To be clear, that’s all still true.

But UH, which wanted to get out ahead of the NCAA from the beginning, decided that whatever transpired was enough to fire head coach Gib Arnold just over a week before the season is to begin. More than seven months after the investigation began, all we really know is that Arnold and assistant Brandyn Akana have been removed stemming from some information being added to a document that may have streamlined a recruit’s eligibility.

This changes quite a bit for the ‘Bows as they get ready for the 2014-15 season. It changes their whole team psyche. What was a 20-win team looking to continue trending upward is now a group with an interim coach (Benjy Taylor) and a lack of direction. Every member of this men’s team has factored Coach Arnold into his decision to come play for Hawaii. He may not have been the sole factor or even the most important, but each player thought he knew who would be his coach throughout his UH career.

That knowledge is no longer accurate and that will play on these players’ minds. They may lose some faith in the athletic department. They may lose some faith in the program and the team’s capabilities. A new face running practice and leading pre-game discussions doesn’t resonate in the same manner. There can be a sense that this person, though familiar, doesn’t necessarily deserve their trust or their full commitment. It’s similar to walking into a classroom and seeing a substitute teacher.

So the players will undoubtedly still go out and give their all, but probably just out of a sense of responsibility to one another. It becomes more of an “us against the world” dynamic and it can be effective for the time being. But especially at the college level, that leader, that figurehead is imperative to take a team to its highest of heights.

Because so few details have been revealed, this all just seems like a gross mishandling by UH. The timing and the lack of transparency lend credence to the notion that the entire Hawaii athletic department just isn’t on the same level as the majority of Division I programs. They’ve been virtually silent for months until deciding that late October is the right time to make a change, providing no additional information to go with the announcement. It could very well sabotage the team’s season, which had been eagerly anticipated and could be the last for captain Isaac Fotu, who is currently ineligible to play this season. The all-conference junior forward now certainly has one less reason to stick around for his senior season.

And maybe it’s unfair to place the blame squarely on UH. Maybe there were some real transgressions that occurred and we’ll find out soon enough that firing Arnold and Akana was completely justifiable, no matter how unsuitable the timing appeared. Or maybe the nauseatingly felonious leaders of the NCAA threatened harsher sanctions if changes weren’t made immediately.
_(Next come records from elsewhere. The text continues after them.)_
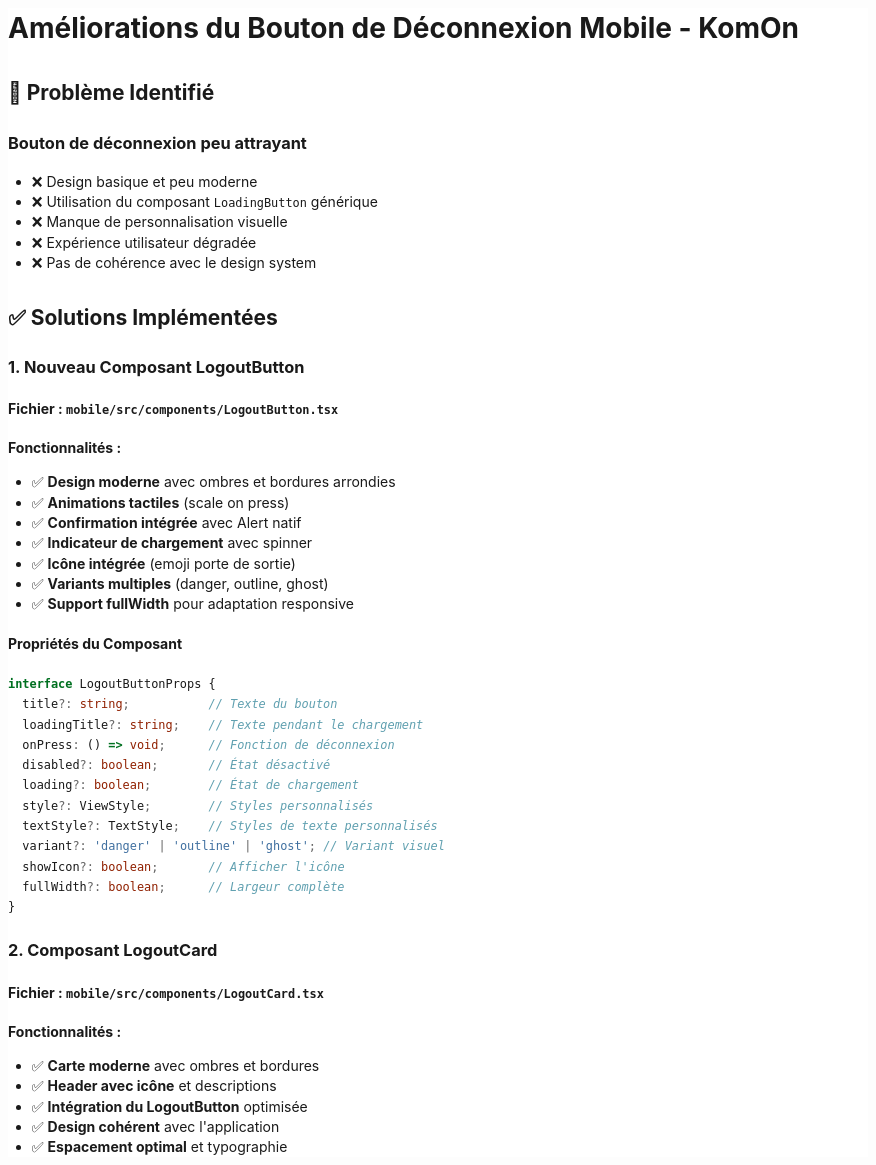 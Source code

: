 # Améliorations du Bouton de Déconnexion Mobile - KomOn

## 📱 Problème Identifié

### **Bouton de déconnexion peu attrayant**
- ❌ Design basique et peu moderne
- ❌ Utilisation du composant `LoadingButton` générique
- ❌ Manque de personnalisation visuelle
- ❌ Expérience utilisateur dégradée
- ❌ Pas de cohérence avec le design system

## ✅ Solutions Implémentées

### **1. Nouveau Composant LogoutButton**

#### **Fichier : `mobile/src/components/LogoutButton.tsx`**

**Fonctionnalités :**
- ✅ **Design moderne** avec ombres et bordures arrondies
- ✅ **Animations tactiles** (scale on press)
- ✅ **Confirmation intégrée** avec Alert natif
- ✅ **Indicateur de chargement** avec spinner
- ✅ **Icône intégrée** (emoji porte de sortie)
- ✅ **Variants multiples** (danger, outline, ghost)
- ✅ **Support fullWidth** pour adaptation responsive

#### **Propriétés du Composant**
```typescript
interface LogoutButtonProps {
  title?: string;           // Texte du bouton
  loadingTitle?: string;    // Texte pendant le chargement
  onPress: () => void;      // Fonction de déconnexion
  disabled?: boolean;       // État désactivé
  loading?: boolean;        // État de chargement
  style?: ViewStyle;        // Styles personnalisés
  textStyle?: TextStyle;    // Styles de texte personnalisés
  variant?: 'danger' | 'outline' | 'ghost'; // Variant visuel
  showIcon?: boolean;       // Afficher l'icône
  fullWidth?: boolean;      // Largeur complète
}
```

### **2. Composant LogoutCard**

#### **Fichier : `mobile/src/components/LogoutCard.tsx`**

**Fonctionnalités :**
- ✅ **Carte moderne** avec ombres et bordures
- ✅ **Header avec icône** et descriptions
- ✅ **Intégration du LogoutButton** optimisée
- ✅ **Design cohérent** avec l'application
- ✅ **Espacement optimal** et typographie
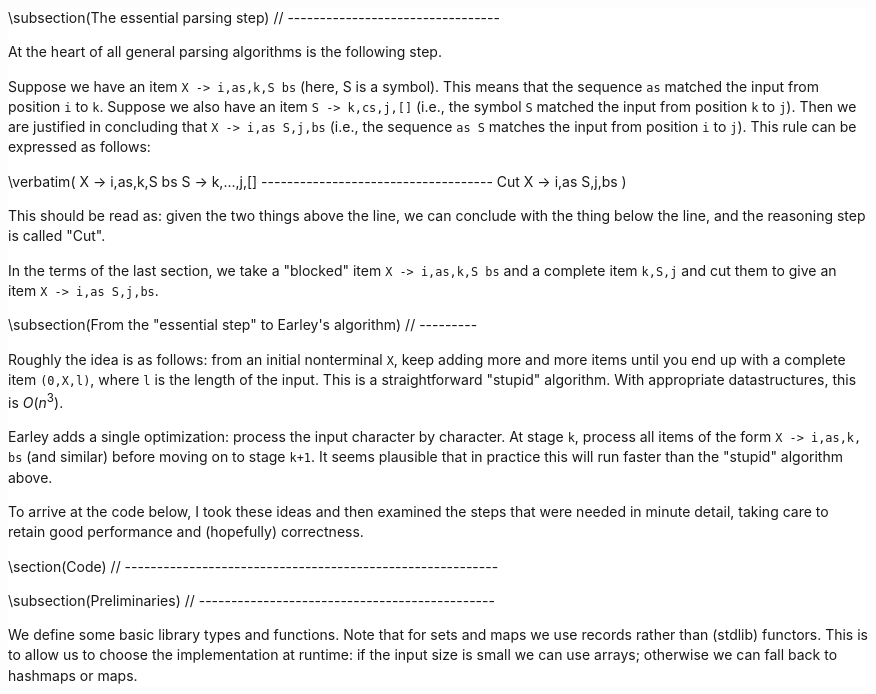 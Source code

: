 
\subsection(The essential parsing step) // ---------------------------------

At the heart of all general parsing algorithms is the following step.

Suppose we have an item `X -> i,as,k,S bs` (here, S is a symbol). This
means that the sequence `as` matched the input from position `i` to
`k`. Suppose we also have an item `S -> k,cs,j,[]` (i.e., the symbol
`S` matched the input from position `k` to `j`). Then we are justified
in concluding that `X -> i,as S,j,bs` (i.e., the sequence `as S`
matches the input from position `i` to `j`). This rule can be
expressed as follows:


\verbatim(
X -> i,as,k,S bs     S -> k,...,j,[]
------------------------------------ Cut
X -> i,as S,j,bs
)

This should be read as: given the two things above the line, we can
conclude with the thing below the line, and the reasoning step is
called "Cut".

In the terms of the last section, we take a "blocked" item `X ->
i,as,k,S bs` and a complete item `k,S,j` and cut them to give an item
`X -> i,as S,j,bs`.


\subsection(From the "essential step" to Earley's algorithm) // ---------

Roughly the idea is as follows: from an initial nonterminal `X`, keep
adding more and more items until you end up with a complete item
`(0,X,l)`, where `l` is the length of the input. This is a
straightforward "stupid" algorithm. With appropriate datastructures,
this is $O(n^3)$.

Earley adds a single optimization: process the input character by
character. At stage `k`, process all items of the form `X ->
i,as,k,bs` (and similar) before moving on to stage `k+1`. It seems
plausible that in practice this will run faster than the "stupid"
algorithm above.

To arrive at the code below, I took these ideas and then examined the
steps that were needed in minute detail, taking care to retain good
performance and (hopefully) correctness.


\section(Code) // ----------------------------------------------------------

\subsection(Preliminaries) // ----------------------------------------------

We define some basic library types and functions. Note that for sets
and maps we use records rather than (stdlib) functors. This is to
allow us to choose the implementation at runtime: if the input size is
small we can use arrays; otherwise we can fall back to hashmaps or
maps.

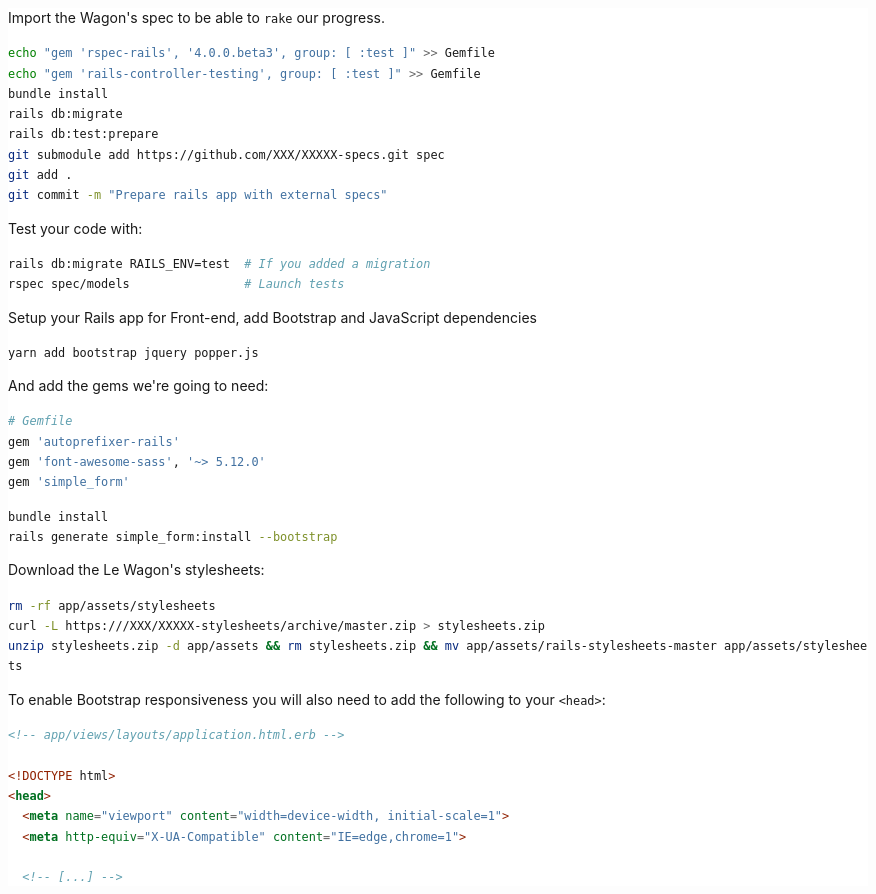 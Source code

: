 Import the Wagon's spec to be able to `rake` our progress.

```bash
echo "gem 'rspec-rails', '4.0.0.beta3', group: [ :test ]" >> Gemfile
echo "gem 'rails-controller-testing', group: [ :test ]" >> Gemfile
bundle install
rails db:migrate
rails db:test:prepare
git submodule add https://github.com/XXX/XXXXX-specs.git spec
git add .
git commit -m "Prepare rails app with external specs"
```

Test your code with:

```bash
rails db:migrate RAILS_ENV=test  # If you added a migration
rspec spec/models                # Launch tests
```

Setup your Rails app for Front-end, add Bootstrap and JavaScript dependencies

```bash
yarn add bootstrap jquery popper.js
```

And add the gems we're going to need:

```ruby
# Gemfile
gem 'autoprefixer-rails'
gem 'font-awesome-sass', '~> 5.12.0'
gem 'simple_form'
```

```bash
bundle install
rails generate simple_form:install --bootstrap
```

Download the Le Wagon's stylesheets:

```bash
rm -rf app/assets/stylesheets
curl -L https:///XXX/XXXXX-stylesheets/archive/master.zip > stylesheets.zip
unzip stylesheets.zip -d app/assets && rm stylesheets.zip && mv app/assets/rails-stylesheets-master app/assets/stylesheets
```

To enable Bootstrap responsiveness you will also need to add the following to your `<head>`:

```html
<!-- app/views/layouts/application.html.erb -->

<!DOCTYPE html>
<head>
  <meta name="viewport" content="width=device-width, initial-scale=1">
  <meta http-equiv="X-UA-Compatible" content="IE=edge,chrome=1">

  <!-- [...] -->
```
But all we know right now is that the ‘Bows will take the court a week from today in an exhibition contest and that Gib Arnold won’t be holding the clipboard. Everything else is subject to interpretation and innuendo. And the blame for that, specifically, does fall squarely on UH.


David Simon can be reached at


Your email address will not be published. Required fields are marked *


By participating in online discussions you acknowledge that you have agreed to the TERMS OF SERVICE. An insightful discussion of ideas and viewpoints is encouraged, but comments must be civil and in good taste, with no personal attacks. If your comments are inappropriate, you may be banned from posting. To report comments that you believe do not follow our guidelines, send us an email.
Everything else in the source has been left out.